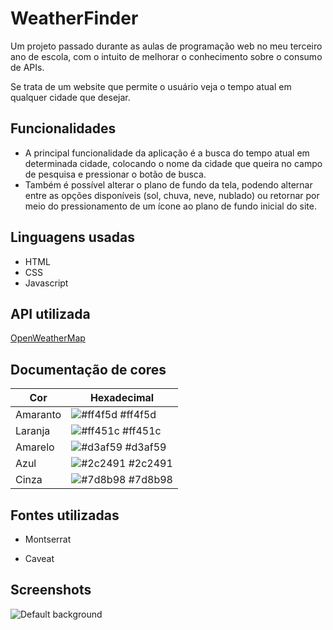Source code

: # WeatherFinder

Um projeto passado durante as aulas de programação web no meu terceiro ano de escola, com o intuito de melhorar o conhecimento sobre o consumo de APIs.

Se trata de um website que permite o usuário veja o tempo atual em qualquer cidade que desejar.

## Funcionalidades

- A principal funcionalidade da aplicação é a busca do tempo atual em determinada cidade, colocando o nome da cidade que queira no campo de pesquisa e pressionar o botão de busca.
- Também é possível alterar o plano de fundo da tela, podendo alternar entre as opções disponíveis (sol, chuva, neve, nublado) ou retornar por meio do pressionamento de um ícone ao plano de fundo inicial do site.

## Linguagens usadas

- HTML
- CSS
- Javascript

## API utilizada

[OpenWeatherMap](https://openweathermap.org)

## Documentação de cores

| Cor      | Hexadecimal                                                      |
| -------- | ---------------------------------------------------------------- |
| Amaranto | ![#ff4f5d](https://via.placeholder.com/10/ff4f5d?text=+) #ff4f5d |
| Laranja  | ![#ff451c](https://via.placeholder.com/10/ff451c?text=+) #ff451c |
| Amarelo  | ![#d3af59](https://via.placeholder.com/10/d3af59?text=+) #d3af59 |
| Azul     | ![#2c2491](https://via.placeholder.com/10/2c2491?text=+) #2c2491 |
| Cinza    | ![#7d8b98](https://via.placeholder.com/10/7d8b98?text=+) #7d8b98 |

## Fontes utilizadas

- Montserrat

- Caveat

## Screenshots

![Default background]([https://via.placeholder.com/468x300?text=App+Screenshot+Here](https://private-user-images.githubusercontent.com/102840449/311384325-b04d0875-bc04-4f75-9df2-5c17667ed391.png?jwt=eyJhbGciOiJIUzI1NiIsInR5cCI6IkpXVCJ9.eyJpc3MiOiJnaXRodWIuY29tIiwiYXVkIjoicmF3LmdpdGh1YnVzZXJjb250ZW50LmNvbSIsImtleSI6ImtleTUiLCJleHAiOjE3MDk5MzgxMTcsIm5iZiI6MTcwOTkzNzgxNywicGF0aCI6Ii8xMDI4NDA0NDkvMzExMzg0MzI1LWIwNGQwODc1LWJjMDQtNGY3NS05ZGYyLTVjMTc2NjdlZDM5MS5wbmc_WC1BbXotQWxnb3JpdGhtPUFXUzQtSE1BQy1TSEEyNTYmWC1BbXotQ3JlZGVudGlhbD1BS0lBVkNPRFlMU0E1M1BRSzRaQSUyRjIwMjQwMzA4JTJGdXMtZWFzdC0xJTJGczMlMkZhd3M0X3JlcXVlc3QmWC1BbXotRGF0ZT0yMDI0MDMwOFQyMjQzMzdaJlgtQW16LUV4cGlyZXM9MzAwJlgtQW16LVNpZ25hdHVyZT02ZDY5M2M1ZGRmODAzOWYxMWM3Y2E2YjcwMjEwNGFkN2JmMGI5MjA1OGQzM2NkNTQ1NjI3ZjhhMzI1ZmMwZWFkJlgtQW16LVNpZ25lZEhlYWRlcnM9aG9zdCZhY3Rvcl9pZD0wJmtleV9pZD0wJnJlcG9faWQ9MCJ9.RQNPhnhZO35-Z6gumhcb9t4lFIXedILFeevLlj9xVwk)https://private-user-images.githubusercontent.com/102840449/311384325-b04d0875-bc04-4f75-9df2-5c17667ed391.png?jwt=eyJhbGciOiJIUzI1NiIsInR5cCI6IkpXVCJ9.eyJpc3MiOiJnaXRodWIuY29tIiwiYXVkIjoicmF3LmdpdGh1YnVzZXJjb250ZW50LmNvbSIsImtleSI6ImtleTUiLCJleHAiOjE3MDk5MzgxMTcsIm5iZiI6MTcwOTkzNzgxNywicGF0aCI6Ii8xMDI4NDA0NDkvMzExMzg0MzI1LWIwNGQwODc1LWJjMDQtNGY3NS05ZGYyLTVjMTc2NjdlZDM5MS5wbmc_WC1BbXotQWxnb3JpdGhtPUFXUzQtSE1BQy1TSEEyNTYmWC1BbXotQ3JlZGVudGlhbD1BS0lBVkNPRFlMU0E1M1BRSzRaQSUyRjIwMjQwMzA4JTJGdXMtZWFzdC0xJTJGczMlMkZhd3M0X3JlcXVlc3QmWC1BbXotRGF0ZT0yMDI0MDMwOFQyMjQzMzdaJlgtQW16LUV4cGlyZXM9MzAwJlgtQW16LVNpZ25hdHVyZT02ZDY5M2M1ZGRmODAzOWYxMWM3Y2E2YjcwMjEwNGFkN2JmMGI5MjA1OGQzM2NkNTQ1NjI3ZjhhMzI1ZmMwZWFkJlgtQW16LVNpZ25lZEhlYWRlcnM9aG9zdCZhY3Rvcl9pZD0wJmtleV9pZD0wJnJlcG9faWQ9MCJ9.RQNPhnhZO35-Z6gumhcb9t4lFIXedILFeevLlj9xVwk)
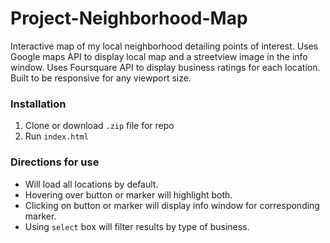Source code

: # Project-Neighborhood-Map
Interactive map of my local neighborhood detailing points of interest. Uses Google maps API to display local map and a streetview image in the info window. Uses Foursquare API to display business ratings for each location. Built to be responsive for any viewport size.
### Installation
1) Clone or download `.zip` file for repo
2) Run `index.html`
### Directions for use
- Will load all locations by default.
- Hovering over button or marker will highlight both.
- Clicking on button or marker will display info window for corresponding marker.
- Using `select` box will filter results by type of business.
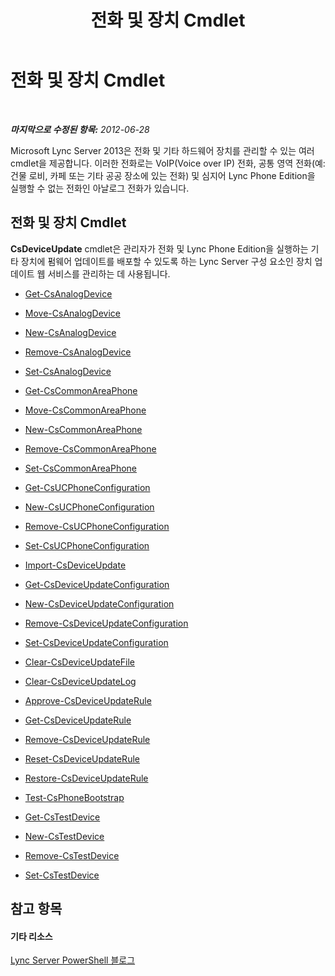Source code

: ﻿---
title: 전화 및 장치 Cmdlet
TOCTitle: 전화 및 장치 Cmdlet
ms:assetid: 6ebeba4b-43ce-4a31-9060-50d249b7564c
ms:mtpsurl: https://technet.microsoft.com/ko-kr/library/Gg415657(v=OCS.15)
ms:contentKeyID: 49303978
ms.date: 08/24/2015
mtps_version: v=OCS.15
ms.translationtype: HT
---

# 전화 및 장치 Cmdlet

 

_**마지막으로 수정된 항목:** 2012-06-28_

Microsoft Lync Server 2013은 전화 및 기타 하드웨어 장치를 관리할 수 있는 여러 cmdlet을 제공합니다. 이러한 전화로는 VoIP(Voice over IP) 전화, 공통 영역 전화(예: 건물 로비, 카페 또는 기타 공공 장소에 있는 전화) 및 심지어 Lync Phone Edition을 실행할 수 없는 전화인 아날로그 전화가 있습니다.

## 전화 및 장치 Cmdlet

**CsDeviceUpdate** cmdlet은 관리자가 전화 및 Lync Phone Edition을 실행하는 기타 장치에 펌웨어 업데이트를 배포할 수 있도록 하는 Lync Server 구성 요소인 장치 업데이트 웹 서비스를 관리하는 데 사용됩니다.

  -   
    [Get-CsAnalogDevice](get-csanalogdevice.md)

  -   
    [Move-CsAnalogDevice](move-csanalogdevice.md)

  -   
    [New-CsAnalogDevice](new-csanalogdevice.md)

  -   
    [Remove-CsAnalogDevice](remove-csanalogdevice.md)

  -   
    [Set-CsAnalogDevice](set-csanalogdevice.md)

  -   
    [Get-CsCommonAreaPhone](get-cscommonareaphone.md)

  -   
    [Move-CsCommonAreaPhone](move-cscommonareaphone.md)

  -   
    [New-CsCommonAreaPhone](new-cscommonareaphone.md)

  -   
    [Remove-CsCommonAreaPhone](remove-cscommonareaphone.md)

  -   
    [Set-CsCommonAreaPhone](set-cscommonareaphone.md)

  -   
    [Get-CsUCPhoneConfiguration](get-csucphoneconfiguration.md)

  -   
    [New-CsUCPhoneConfiguration](new-csucphoneconfiguration.md)

  -   
    [Remove-CsUCPhoneConfiguration](remove-csucphoneconfiguration.md)

  -   
    [Set-CsUCPhoneConfiguration](set-csucphoneconfiguration.md)

  -   
    [Import-CsDeviceUpdate](import-csdeviceupdate.md)

  -   
    [Get-CsDeviceUpdateConfiguration](get-csdeviceupdateconfiguration.md)

  -   
    [New-CsDeviceUpdateConfiguration](new-csdeviceupdateconfiguration.md)

  -   
    [Remove-CsDeviceUpdateConfiguration](remove-csdeviceupdateconfiguration.md)

  -   
    [Set-CsDeviceUpdateConfiguration](set-csdeviceupdateconfiguration.md)

  -   
    [Clear-CsDeviceUpdateFile](clear-csdeviceupdatefile.md)

  -   
    [Clear-CsDeviceUpdateLog](clear-csdeviceupdatelog.md)

  -   
    [Approve-CsDeviceUpdateRule](approve-csdeviceupdaterule.md)

  -   
    [Get-CsDeviceUpdateRule](get-csdeviceupdaterule.md)

  -   
    [Remove-CsDeviceUpdateRule](remove-csdeviceupdaterule.md)

  -   
    [Reset-CsDeviceUpdateRule](reset-csdeviceupdaterule.md)

  -   
    [Restore-CsDeviceUpdateRule](restore-csdeviceupdaterule.md)

  -   
    [Test-CsPhoneBootstrap](test-csphonebootstrap.md)

  -   
    [Get-CsTestDevice](get-cstestdevice.md)

  -   
    [New-CsTestDevice](new-cstestdevice.md)

  -   
    [Remove-CsTestDevice](remove-cstestdevice.md)

  -   
    [Set-CsTestDevice](set-cstestdevice.md)

## 참고 항목

#### 기타 리소스

[Lync Server PowerShell 블로그](http://go.microsoft.com/fwlink/?linkid=203150%26clcid=0x412)

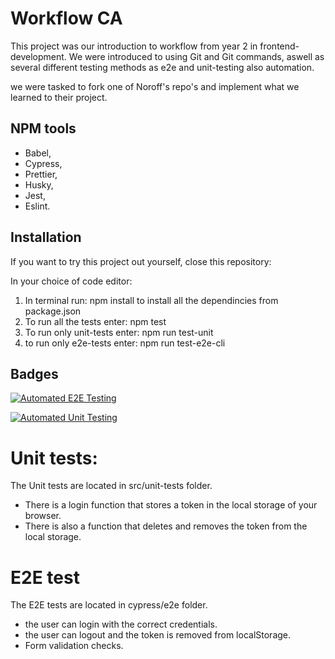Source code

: ﻿# Workflow CA

This project was our introduction to workflow from year 2 in frontend-development. We were introduced to using Git and Git commands, aswell as several different testing methods as e2e and unit-testing also automation.

we were tasked to fork one of Noroff's repo's and implement what we learned to their project.

## NPM tools

- Babel,
- Cypress,
- Prettier,
- Husky,
- Jest,
- Eslint.

## Installation

If you want to try this project out yourself, close this repository:

In your choice of code editor:

1. In terminal run: npm install to install all the dependincies from package.json
2. To run all the tests enter: npm test
3. To run only unit-tests enter: npm run test-unit
4. to run only e2e-tests enter: npm run test-e2e-cli

## Badges

[![Automated E2E Testing](https://github.com/JeanettKM/WorkflowY2/actions/workflows/e2eTesting.yml/badge.svg)](https://github.com/JeanettKM/WorkflowY2/actions/workflows/e2eTesting.yml)

[![Automated Unit Testing](https://github.com/JeanettKM/WorkflowY2/actions/workflows/unitTesting.yml/badge.svg)](https://github.com/JeanettKM/WorkflowY2/actions/workflows/unitTesting.yml)

# Unit tests:

The Unit tests are located in src/unit-tests folder.

- There is a login function that stores a token in the local storage of your browser.
- There is also a function that deletes and removes the token from the local storage.

# E2E test

The E2E tests are located in cypress/e2e folder.

- the user can login with the correct credentials.
- the user can logout and the token is removed from localStorage.
- Form validation checks.
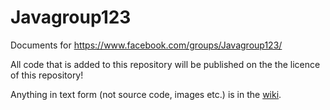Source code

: # Javagroup123
Documents for https://www.facebook.com/groups/Javagroup123/

All code that is added to this repository will be published on the the licence of this repository!

Anything in text form (not source code, images etc.) is in the [wiki](./wiki).

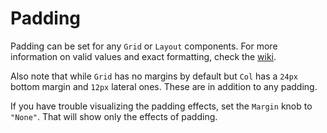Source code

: # Padding

Padding can be set for any `Grid` or `Layout` components. For more information on valid values and exact formatting, check the [wiki](https://github.com/xflex/xflex/wiki/Spacing).

Also note that while `Grid` has no margins by default but `Col` has a `24px` bottom margin and `12px` lateral ones. These are in addition to any padding.

If you have trouble visualizing the padding effects, set the `Margin` knob to `"None"`. That will show only the effects of padding.
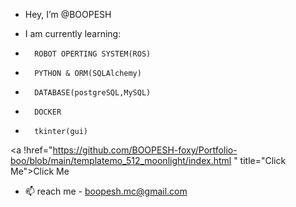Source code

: - Hey, I’m @BOOPESH

-  I am currently learning:
-       ROBOT OPERTING SYSTEM(ROS)
-       PYTHON & ORM(SQLAlchemy)
-       DATABASE(postgreSQL,MySQL)
-       DOCKER
-       tkinter(gui)
<a !href="https://github.com/BOOPESH-foxy/Portfolio-boo/blob/main/templatemo_512_moonlight/index.html
" title="Click Me">Click Me</a>
- 📫 reach me - boopesh.mc@gmail.com
<!---
BOOPESH-foxy/BOOPESH-foxy is a ✨ special ✨ repository because its `README.md` (this file) appears on your GitHub profile.
You can click the Preview link to take a look at your changes.
--->

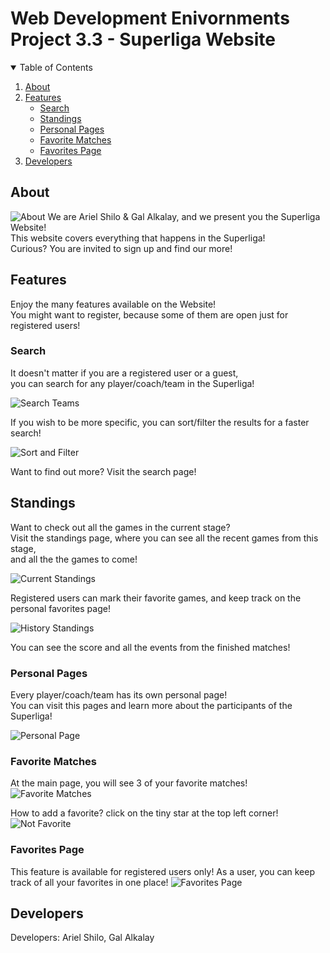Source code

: # Web Development Enivornments Project 3.3 - Superliga Website


<!-- TABLE OF CONTENTS -->
<details open="open">
  <summary>Table of Contents</summary>
  <ol>
    <li>
        <a href="#about">About</a>
    </li>
    <li>
        <a href="#features">Features</a>
      <ul>
        <li><a href="#search">Search</a></li>
        <li><a href="#standings">Standings</a></li>
        <li><a href="#personal-pages">Personal Pages</a></li>
        <li><a href="#favorite-matches">Favorite Matches</a></li>
        <li><a href="#favorites-page">Favorites Page</a></li>
      </ul>
    </li>
    <li><a href="#developers">Developers</a></li>
  </ol>
</details>



<!-- ABOUT THE PROJECT -->
## About
![About][about]
We are Ariel Shilo & Gal Alkalay, and we present you the Superliga Website!<br>
This website covers everything that happens in the Superliga!<br>
Curious? You are invited to sign up and find our more!


## Features
Enjoy the many features available on the Website!<br>
You might want to register, because some of them are open just for registered users!

### Search

It doesn't matter if you are a registered user or a guest,<br>
you can search for any player/coach/team in the Superliga!

![Search Teams][search-teams]

If you wish to be more specific, you can sort/filter the results for a faster search!

![Sort and Filter][sort-filter]

Want to find out more? Visit the search page!

## Standings
Want to check out all the games in the current stage?<br>
Visit the standings page, where you can see all the recent games from this stage, <br>
and all the the games to come!

![Current Standings][current-standings]

Registered users can mark their favorite games, and keep track on the personal favorites page!<br>

![History Standings][history-standings]

You can see the score and all the events from the finished matches!

### Personal Pages
Every player/coach/team has its own personal page!<br>
You can visit this pages and learn more about the participants of the Superliga!


![Personal Page][personal-page]


### Favorite Matches
At the main page, you will see 3 of your favorite matches! 
![Favorite Matches][favorite-matches]

How to add a favorite? click on the tiny star at the top left corner!
![Not Favorite][game-preview]


### Favorites Page

This feature is available for registered users only!
As a user, you can keep track of all your favorites in one place!
![Favorites Page][favorites]



## Developers
Developers: Ariel Shilo, Gal Alkalay <br>


[search-teams]: ./src/assets/README/search_teams.png
[sort-filter]: ./src/assets/README/sort_and_filter.png
[about]: ./src/assets/README/about.png
[current-standings]: ./src/assets/README/current_standings.png
[history-standings]: ./src/assets/README/history_standings.png
[personal-page]: ./src/assets/README/personal_page.png
[favorites]: ./src/assets/README/favorites.png
[game-preview]: ./src/assets/README/game_preview.png
[favorite-matches]: ./src/assets/README/favorite_matches.png
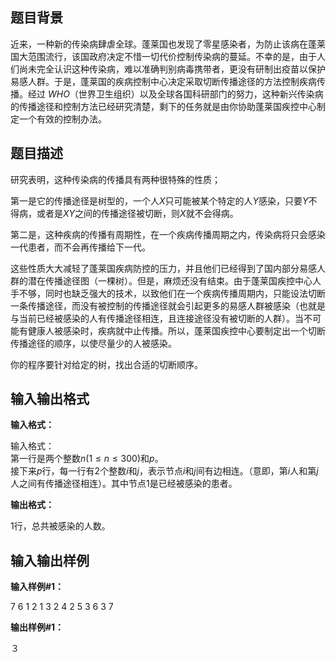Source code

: 题目背景
----

近来，一种新的传染病肆虐全球。蓬莱国也发现了零星感染者，为防止该病在蓬莱国大范围流行，该国政府决定不惜一切代价控制传染病的蔓延。不幸的是，由于人们尚未完全认识这种传染病，难以准确判别病毒携带者，更没有研制出疫苗以保护易感人群。于是，蓬莱国的疾病控制中心决定采取切断传播途径的方法控制疾病传播。经过 $WHO$（世界卫生组织）以及全球各国科研部门的努力，这种新兴传染病的传播途径和控制方法已经研究清楚，剩下的任务就是由你协助蓬莱国疾控中心制定一个有效的控制办法。

题目描述
----

研究表明，这种传染病的传播具有两种很特殊的性质；

第一是它的传播途径是树型的，一个人$X$只可能被某个特定的人$Y$感染，只要$Y$不得病，或者是$XY$之间的传播途径被切断，则$X$就不会得病。

第二是，这种疾病的传播有周期性，在一个疾病传播周期之内，传染病将只会感染一代患者，而不会再传播给下一代。

这些性质大大减轻了蓬莱国疾病防控的压力，并且他们已经得到了国内部分易感人群的潜在传播途径图（一棵树）。但是，麻烦还没有结束。由于蓬莱国疾控中心人手不够，同时也缺乏强大的技术，以致他们在一个疾病传播周期内，只能设法切断一条传播途径，而没有被控制的传播途径就会引起更多的易感人群被感染（也就是与当前已经被感染的人有传播途径相连，且连接途径没有被切断的人群）。当不可能有健康人被感染时，疾病就中止传播。所以，蓬莱国疾控中心要制定出一个切断传播途径的顺序，以使尽量少的人被感染。

你的程序要针对给定的树，找出合适的切断顺序。

输入输出格式
------

**输入格式：**  

输入格式：  
第一行是两个整数$n(1≤n≤300)$和$p$。  
接下来$p$行，每一行有$2$个整数$i$和$j$，表示节点$i$和$j$间有边相连。（意即，第$i$人和第$j$人之间有传播途径相连）。其中节点$1$是已经被感染的患者。

**输出格式：**  

$1$行，总共被感染的人数。

输入输出样例
------

**输入样例#1：** 

7 6
1 2
1 3
2 4
2 5
3 6
3 7

**输出样例#1：** 

３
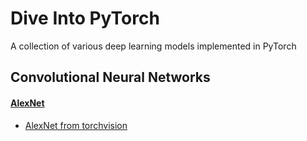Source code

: # Dive Into PyTorch
A collection of various deep learning models implemented in PyTorch

## Convolutional Neural Networks

#### [AlexNet](models/cnn/alexnet)
- [AlexNet from torchvision](models/cnn/alexnet/alexnet-torchvision.py)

**AIM OF THE EXERCISE:**
Would you repeat the material above exactly, line for line, from its first line to the line with "## Screenshots", including both and skipping every picture?

**FINISHED TASK:**
Source code

: # WeatherFinder

Um projeto passado durante as aulas de programação web no meu terceiro ano de escola, com o intuito de melhorar o conhecimento sobre o consumo de APIs.

Se trata de um website que permite o usuário veja o tempo atual em qualquer cidade que desejar.

## Funcionalidades

- A principal funcionalidade da aplicação é a busca do tempo atual em determinada cidade, colocando o nome da cidade que queira no campo de pesquisa e pressionar o botão de busca.
- Também é possível alterar o plano de fundo da tela, podendo alternar entre as opções disponíveis (sol, chuva, neve, nublado) ou retornar por meio do pressionamento de um ícone ao plano de fundo inicial do site.

## Linguagens usadas

- HTML
- CSS
- Javascript

## API utilizada

[OpenWeatherMap](https://openweathermap.org)

## Documentação de cores

| Cor      | Hexadecimal                                                      |
| -------- | ---------------------------------------------------------------- |
| Amaranto | ![#ff4f5d](https://via.placeholder.com/10/ff4f5d?text=+) #ff4f5d |
| Laranja  | ![#ff451c](https://via.placeholder.com/10/ff451c?text=+) #ff451c |
| Amarelo  | ![#d3af59](https://via.placeholder.com/10/d3af59?text=+) #d3af59 |
| Azul     | ![#2c2491](https://via.placeholder.com/10/2c2491?text=+) #2c2491 |
| Cinza    | ![#7d8b98](https://via.placeholder.com/10/7d8b98?text=+) #7d8b98 |

## Fontes utilizadas

- Montserrat

- Caveat

## Screenshots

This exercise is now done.